[Excerpts from a dataset]
__________________________________________________
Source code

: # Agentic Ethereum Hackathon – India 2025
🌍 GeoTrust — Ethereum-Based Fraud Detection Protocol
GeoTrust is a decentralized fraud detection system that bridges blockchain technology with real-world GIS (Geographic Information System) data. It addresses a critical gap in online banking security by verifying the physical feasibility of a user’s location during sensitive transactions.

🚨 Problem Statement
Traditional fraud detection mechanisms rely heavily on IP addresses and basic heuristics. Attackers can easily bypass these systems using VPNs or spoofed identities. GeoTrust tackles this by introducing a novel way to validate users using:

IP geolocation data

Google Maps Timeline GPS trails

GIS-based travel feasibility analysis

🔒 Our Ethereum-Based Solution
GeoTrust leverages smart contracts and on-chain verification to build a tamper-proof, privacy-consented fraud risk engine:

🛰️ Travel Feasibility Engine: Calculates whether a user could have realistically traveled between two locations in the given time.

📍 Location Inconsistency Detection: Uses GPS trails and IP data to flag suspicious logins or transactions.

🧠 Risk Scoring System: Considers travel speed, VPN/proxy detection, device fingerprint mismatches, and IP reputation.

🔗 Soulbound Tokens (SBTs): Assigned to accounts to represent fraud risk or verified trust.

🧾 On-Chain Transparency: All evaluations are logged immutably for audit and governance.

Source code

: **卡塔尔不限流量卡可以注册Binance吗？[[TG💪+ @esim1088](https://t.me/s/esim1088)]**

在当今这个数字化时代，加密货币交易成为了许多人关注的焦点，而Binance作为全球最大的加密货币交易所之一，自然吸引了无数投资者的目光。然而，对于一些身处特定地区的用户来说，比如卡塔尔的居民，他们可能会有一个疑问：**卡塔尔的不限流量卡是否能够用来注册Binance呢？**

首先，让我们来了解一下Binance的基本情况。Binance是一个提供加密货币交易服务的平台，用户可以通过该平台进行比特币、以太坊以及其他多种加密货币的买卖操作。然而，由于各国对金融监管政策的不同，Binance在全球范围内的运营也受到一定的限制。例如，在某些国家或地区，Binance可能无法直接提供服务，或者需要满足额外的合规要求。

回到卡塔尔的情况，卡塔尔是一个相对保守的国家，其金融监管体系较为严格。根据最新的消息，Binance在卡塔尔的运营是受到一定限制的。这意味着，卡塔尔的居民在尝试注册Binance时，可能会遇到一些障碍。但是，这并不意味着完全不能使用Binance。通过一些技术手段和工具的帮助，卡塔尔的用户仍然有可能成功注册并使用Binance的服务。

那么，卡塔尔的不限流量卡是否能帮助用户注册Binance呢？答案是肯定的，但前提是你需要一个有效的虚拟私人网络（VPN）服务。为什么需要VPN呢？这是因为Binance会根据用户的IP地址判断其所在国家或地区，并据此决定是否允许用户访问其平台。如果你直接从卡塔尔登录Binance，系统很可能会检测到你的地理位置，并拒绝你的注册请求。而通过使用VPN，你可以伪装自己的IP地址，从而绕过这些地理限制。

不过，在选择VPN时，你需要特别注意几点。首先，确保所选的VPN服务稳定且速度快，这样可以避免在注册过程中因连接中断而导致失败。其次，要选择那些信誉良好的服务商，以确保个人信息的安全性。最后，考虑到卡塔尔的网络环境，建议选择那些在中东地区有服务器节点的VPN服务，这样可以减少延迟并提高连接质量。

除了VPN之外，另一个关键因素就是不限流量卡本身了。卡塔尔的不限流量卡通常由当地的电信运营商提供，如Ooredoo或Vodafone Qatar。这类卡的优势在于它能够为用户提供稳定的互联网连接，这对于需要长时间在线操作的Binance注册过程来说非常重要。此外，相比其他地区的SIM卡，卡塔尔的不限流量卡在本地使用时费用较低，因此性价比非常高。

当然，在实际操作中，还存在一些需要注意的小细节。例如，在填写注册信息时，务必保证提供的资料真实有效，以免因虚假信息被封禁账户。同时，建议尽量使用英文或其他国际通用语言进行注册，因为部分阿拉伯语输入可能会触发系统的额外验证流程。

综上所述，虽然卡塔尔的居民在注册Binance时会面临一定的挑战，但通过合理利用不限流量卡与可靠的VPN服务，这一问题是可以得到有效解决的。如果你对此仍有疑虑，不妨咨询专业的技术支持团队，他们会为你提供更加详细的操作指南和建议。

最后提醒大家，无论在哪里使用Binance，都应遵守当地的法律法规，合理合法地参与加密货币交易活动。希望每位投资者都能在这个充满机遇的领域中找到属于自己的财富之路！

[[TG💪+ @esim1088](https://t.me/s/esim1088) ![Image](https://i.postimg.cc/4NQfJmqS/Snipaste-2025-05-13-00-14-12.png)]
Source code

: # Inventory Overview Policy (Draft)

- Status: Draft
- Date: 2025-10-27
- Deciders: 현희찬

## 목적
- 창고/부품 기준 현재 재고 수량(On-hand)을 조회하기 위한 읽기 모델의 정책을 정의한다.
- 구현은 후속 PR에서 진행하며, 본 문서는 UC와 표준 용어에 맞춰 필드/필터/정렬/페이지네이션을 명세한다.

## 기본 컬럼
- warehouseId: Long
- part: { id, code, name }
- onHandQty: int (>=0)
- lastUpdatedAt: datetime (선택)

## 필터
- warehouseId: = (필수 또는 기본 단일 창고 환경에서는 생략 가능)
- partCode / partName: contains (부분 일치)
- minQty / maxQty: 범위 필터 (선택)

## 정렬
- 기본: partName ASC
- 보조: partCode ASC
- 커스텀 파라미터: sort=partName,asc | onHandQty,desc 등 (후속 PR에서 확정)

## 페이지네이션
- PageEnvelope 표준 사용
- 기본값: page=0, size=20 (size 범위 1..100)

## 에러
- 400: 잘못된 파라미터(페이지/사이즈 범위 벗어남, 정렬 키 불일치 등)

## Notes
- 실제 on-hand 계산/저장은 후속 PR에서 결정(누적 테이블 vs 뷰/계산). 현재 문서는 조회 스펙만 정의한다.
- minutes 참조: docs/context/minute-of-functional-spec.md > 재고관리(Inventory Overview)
__________________________________________________
What you need to do ::
Please make an exact copy of the lines above from the line with "首先，让我们来了解一下Bin" through the line with "那么，卡塔尔的不限流量卡是否", both ends included.

Solution ::
首先，让我们来了解一下Binance的基本情况。Binance是一个提供加密货币交易服务的平台，用户可以通过该平台进行比特币、以太坊以及其他多种加密货币的买卖操作。然而，由于各国对金融监管政策的不同，Binance在全球范围内的运营也受到一定的限制。例如，在某些国家或地区，Binance可能无法直接提供服务，或者需要满足额外的合规要求。

回到卡塔尔的情况，卡塔尔是一个相对保守的国家，其金融监管体系较为严格。根据最新的消息，Binance在卡塔尔的运营是受到一定限制的。这意味着，卡塔尔的居民在尝试注册Binance时，可能会遇到一些障碍。但是，这并不意味着完全不能使用Binance。通过一些技术手段和工具的帮助，卡塔尔的用户仍然有可能成功注册并使用Binance的服务。

那么，卡塔尔的不限流量卡是否能帮助用户注册Binance呢？答案是肯定的，但前提是你需要一个有效的虚拟私人网络（VPN）服务。为什么需要VPN呢？这是因为Binance会根据用户的IP地址判断其所在国家或地区，并据此决定是否允许用户访问其平台。如果你直接从卡塔尔登录Binance，系统很可能会检测到你的地理位置，并拒绝你的注册请求。而通过使用VPN，你可以伪装自己的IP地址，从而绕过这些地理限制。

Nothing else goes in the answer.